I get a lot of questions about how to lay out a room with furniture for optimal movement. The good thing is there is no "right way" and usually there is more than one "way." The two things I always keep in mind are:
- Always make a focal point, a fireplace, windows, etc.
- You can always fit more furniture in a room than you think...this is why spaces you see in magazines look so great...they are usually stuffed (in a good way) with furniture. Don't be afraid to put accent chairs on either side of your focal point.
House and Home did a great feature where they showed one room set up 3 different ways. As you can see...all three layouts work. I vote for the Family focus layout!
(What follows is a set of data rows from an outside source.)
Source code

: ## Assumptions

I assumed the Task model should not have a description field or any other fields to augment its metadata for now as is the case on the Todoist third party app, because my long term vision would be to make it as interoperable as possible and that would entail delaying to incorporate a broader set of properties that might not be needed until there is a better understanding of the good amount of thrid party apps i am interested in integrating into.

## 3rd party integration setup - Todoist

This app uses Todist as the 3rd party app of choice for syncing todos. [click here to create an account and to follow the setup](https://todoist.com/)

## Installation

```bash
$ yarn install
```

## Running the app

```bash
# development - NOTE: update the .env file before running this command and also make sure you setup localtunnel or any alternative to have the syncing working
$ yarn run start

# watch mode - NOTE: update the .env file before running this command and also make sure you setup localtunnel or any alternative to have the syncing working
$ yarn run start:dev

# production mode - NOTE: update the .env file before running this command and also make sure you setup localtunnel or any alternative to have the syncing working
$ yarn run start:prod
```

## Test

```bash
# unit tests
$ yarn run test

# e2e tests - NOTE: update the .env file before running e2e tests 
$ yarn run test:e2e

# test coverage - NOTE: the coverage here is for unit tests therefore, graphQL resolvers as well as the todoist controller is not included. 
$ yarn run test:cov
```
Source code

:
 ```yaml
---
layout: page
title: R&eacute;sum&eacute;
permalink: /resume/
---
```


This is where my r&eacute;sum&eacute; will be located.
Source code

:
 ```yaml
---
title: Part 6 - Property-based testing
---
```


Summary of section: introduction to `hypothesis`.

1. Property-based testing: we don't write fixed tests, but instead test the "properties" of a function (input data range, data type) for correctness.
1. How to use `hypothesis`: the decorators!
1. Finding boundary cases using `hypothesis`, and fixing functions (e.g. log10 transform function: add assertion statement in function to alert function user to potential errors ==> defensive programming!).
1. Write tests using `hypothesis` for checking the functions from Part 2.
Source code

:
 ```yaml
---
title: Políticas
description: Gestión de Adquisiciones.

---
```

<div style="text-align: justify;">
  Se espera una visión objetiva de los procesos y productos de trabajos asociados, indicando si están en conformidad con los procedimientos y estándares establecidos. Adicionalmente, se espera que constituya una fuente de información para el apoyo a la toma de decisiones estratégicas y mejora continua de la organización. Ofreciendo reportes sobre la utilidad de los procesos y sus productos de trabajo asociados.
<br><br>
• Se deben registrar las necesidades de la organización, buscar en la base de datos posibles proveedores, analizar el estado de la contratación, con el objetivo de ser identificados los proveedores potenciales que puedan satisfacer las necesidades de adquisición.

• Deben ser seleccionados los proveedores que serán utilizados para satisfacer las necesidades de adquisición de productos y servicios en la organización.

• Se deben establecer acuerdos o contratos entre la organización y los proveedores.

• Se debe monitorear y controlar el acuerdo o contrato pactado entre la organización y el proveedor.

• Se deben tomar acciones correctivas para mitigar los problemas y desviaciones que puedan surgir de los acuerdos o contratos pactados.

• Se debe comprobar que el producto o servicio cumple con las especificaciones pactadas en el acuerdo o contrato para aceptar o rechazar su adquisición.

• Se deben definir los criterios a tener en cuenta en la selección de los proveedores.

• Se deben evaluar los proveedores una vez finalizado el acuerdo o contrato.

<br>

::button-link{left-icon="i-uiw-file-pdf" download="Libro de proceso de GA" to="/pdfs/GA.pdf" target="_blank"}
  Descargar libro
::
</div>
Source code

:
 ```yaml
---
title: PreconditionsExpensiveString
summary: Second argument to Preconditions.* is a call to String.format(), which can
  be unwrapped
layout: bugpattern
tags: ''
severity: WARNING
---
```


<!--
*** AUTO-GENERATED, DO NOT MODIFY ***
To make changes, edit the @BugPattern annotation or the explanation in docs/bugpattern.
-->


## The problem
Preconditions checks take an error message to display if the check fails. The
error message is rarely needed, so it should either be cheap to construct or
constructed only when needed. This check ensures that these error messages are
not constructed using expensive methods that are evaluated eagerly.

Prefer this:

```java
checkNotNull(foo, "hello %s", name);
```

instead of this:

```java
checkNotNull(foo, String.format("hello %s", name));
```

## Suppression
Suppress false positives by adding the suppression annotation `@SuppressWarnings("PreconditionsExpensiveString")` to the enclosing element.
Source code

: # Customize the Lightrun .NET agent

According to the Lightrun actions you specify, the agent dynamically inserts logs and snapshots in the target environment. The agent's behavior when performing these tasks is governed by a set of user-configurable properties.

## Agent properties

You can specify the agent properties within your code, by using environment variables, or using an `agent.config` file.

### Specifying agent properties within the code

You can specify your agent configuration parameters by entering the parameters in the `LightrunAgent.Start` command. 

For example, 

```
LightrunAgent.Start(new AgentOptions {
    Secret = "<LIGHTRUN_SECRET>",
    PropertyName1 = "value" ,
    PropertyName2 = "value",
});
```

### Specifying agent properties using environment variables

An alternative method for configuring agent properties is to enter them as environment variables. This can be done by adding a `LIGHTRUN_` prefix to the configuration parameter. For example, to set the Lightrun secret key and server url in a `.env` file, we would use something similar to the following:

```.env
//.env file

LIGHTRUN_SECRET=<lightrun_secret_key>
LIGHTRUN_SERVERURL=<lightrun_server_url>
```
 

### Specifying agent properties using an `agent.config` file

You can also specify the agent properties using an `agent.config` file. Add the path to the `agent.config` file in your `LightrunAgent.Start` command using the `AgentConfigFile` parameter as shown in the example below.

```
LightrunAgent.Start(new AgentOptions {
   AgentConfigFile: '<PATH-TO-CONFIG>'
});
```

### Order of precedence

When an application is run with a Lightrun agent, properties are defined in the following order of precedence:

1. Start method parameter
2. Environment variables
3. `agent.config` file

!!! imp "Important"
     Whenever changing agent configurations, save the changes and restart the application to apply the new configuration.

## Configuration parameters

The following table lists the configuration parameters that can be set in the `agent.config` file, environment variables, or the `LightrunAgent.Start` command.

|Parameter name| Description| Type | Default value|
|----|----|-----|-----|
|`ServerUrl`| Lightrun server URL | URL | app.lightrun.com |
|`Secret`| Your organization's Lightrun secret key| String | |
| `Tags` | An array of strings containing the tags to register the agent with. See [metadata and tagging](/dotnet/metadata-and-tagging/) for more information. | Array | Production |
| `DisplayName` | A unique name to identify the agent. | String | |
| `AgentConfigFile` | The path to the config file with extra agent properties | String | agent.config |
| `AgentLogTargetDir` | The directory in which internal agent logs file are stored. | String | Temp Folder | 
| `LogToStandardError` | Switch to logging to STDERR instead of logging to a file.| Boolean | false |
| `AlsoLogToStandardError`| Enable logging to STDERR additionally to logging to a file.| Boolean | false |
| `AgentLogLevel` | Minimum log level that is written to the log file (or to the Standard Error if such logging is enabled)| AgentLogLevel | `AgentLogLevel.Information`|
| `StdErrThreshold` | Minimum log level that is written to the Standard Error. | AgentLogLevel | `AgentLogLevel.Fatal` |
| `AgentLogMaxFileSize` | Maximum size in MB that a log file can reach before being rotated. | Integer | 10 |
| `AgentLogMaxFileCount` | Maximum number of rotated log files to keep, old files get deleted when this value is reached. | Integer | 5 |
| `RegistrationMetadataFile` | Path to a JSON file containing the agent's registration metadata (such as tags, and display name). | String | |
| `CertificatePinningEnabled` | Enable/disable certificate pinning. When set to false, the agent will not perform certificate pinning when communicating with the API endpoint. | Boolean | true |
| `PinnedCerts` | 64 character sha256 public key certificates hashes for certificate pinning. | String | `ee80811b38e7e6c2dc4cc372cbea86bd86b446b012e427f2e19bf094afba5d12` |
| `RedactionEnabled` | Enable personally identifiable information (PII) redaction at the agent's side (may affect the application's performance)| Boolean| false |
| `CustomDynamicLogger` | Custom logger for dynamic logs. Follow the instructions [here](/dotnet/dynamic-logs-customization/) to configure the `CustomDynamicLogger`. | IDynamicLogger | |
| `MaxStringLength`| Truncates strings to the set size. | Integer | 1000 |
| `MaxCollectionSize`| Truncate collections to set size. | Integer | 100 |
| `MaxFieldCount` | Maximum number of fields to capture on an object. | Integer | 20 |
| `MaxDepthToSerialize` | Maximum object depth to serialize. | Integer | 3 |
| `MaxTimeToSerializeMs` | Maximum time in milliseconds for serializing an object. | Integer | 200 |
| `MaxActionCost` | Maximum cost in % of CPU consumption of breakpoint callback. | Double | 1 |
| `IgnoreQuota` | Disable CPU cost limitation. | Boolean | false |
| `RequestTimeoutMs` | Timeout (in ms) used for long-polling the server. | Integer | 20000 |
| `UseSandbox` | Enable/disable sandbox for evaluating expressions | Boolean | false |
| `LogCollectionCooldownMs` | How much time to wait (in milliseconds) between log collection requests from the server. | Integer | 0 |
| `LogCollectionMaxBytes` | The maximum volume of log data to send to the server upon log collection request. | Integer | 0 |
Source: House & Home May 2010 issue
Designer: Joel Bray
Photographer: Michael Graydon
Setup #1: Private Party
This symmetrical arrangement is ideal for intimate get-togethers. Group furniture around the fireplace to create a cosy conversation zone. The room has a layered, traditional look, with accessories providing decoration over function.
Why It Works:
- A console table is tucked behind the sofa to provide a surface to display a collection of glass vases.
- Luxe silk drapes and bamboo blinds are a classic combination. The blue silk is repeated in the throw pillows, which are layered with elegant toile ones.
- The styling on the bookshelves is minimal and orderly, with an emphasis on books and selected objets with personality.
- Placing items in pairs — from the Louis chairs to the throw pillows and ginger jars on the mantel — creates a sense of visual balance and comfort.
Setup #2: Family Focus
A casual arrangement is perfect for family time. With the sofa now facing the TV (and in a more discreet spot than over the fireplace), the room feels instantly more casual and appropriate for a family's multitasking needs: a couple of people can curl up on the sofa and watch a movie, while someone else works at the desk or reads in the Louis chair. An Eames moulded plastic chair — a mid-century modern classic — gives the room some edge and provides extra seating.
Why It Works:
- The table, used as a sofa console in the formal room, now functions as a desk.
- Casual patterned linen curtains blend in with the walls, adding to the room's airy feeling.
- Large baskets provide easy storage of children's toys, books and DVDs in the open shelving.
- A family-friendly flatweave cotton rug was chosen for its playful stripes, and because it's less pricey than a more formal wool or silk rug.
- The silk throw pillow covers were swapped out for less serious cotton block-print ones.
Setup #3: Social Scene
A spacious arrangement for lively entertaining. Moving the sofa to face the window frees up floor space for mingling and allows easy access to a bar. With a more open plan, the emphasis is now on artisanal pieces, like the glassware on the mantel and the suzani on the sofa. A compact stereo on the bookshelf also makes the room party-ready. No curtains makes it easy for guests to gather around the table, and makes the room seem cleaner and more contemporary.
Why It Works:
- A drop-leaf table under the window provides a surface for drinks and plates. With the back leaf extended, the table makes a perfect spot to gather for cards or board games, or for a casual meal.
- Two small mismatched cocktail tables keep the look eclectic and can double as impromptu extra seating.
- A casual sisal rug adds an element of texture and allows the bright colours of the room's accessories, such as the yellow lamp and the suzani on the sofa, to pop.
- The console table/desk, truly one of the room's most versatile pieces, now serves as a bar.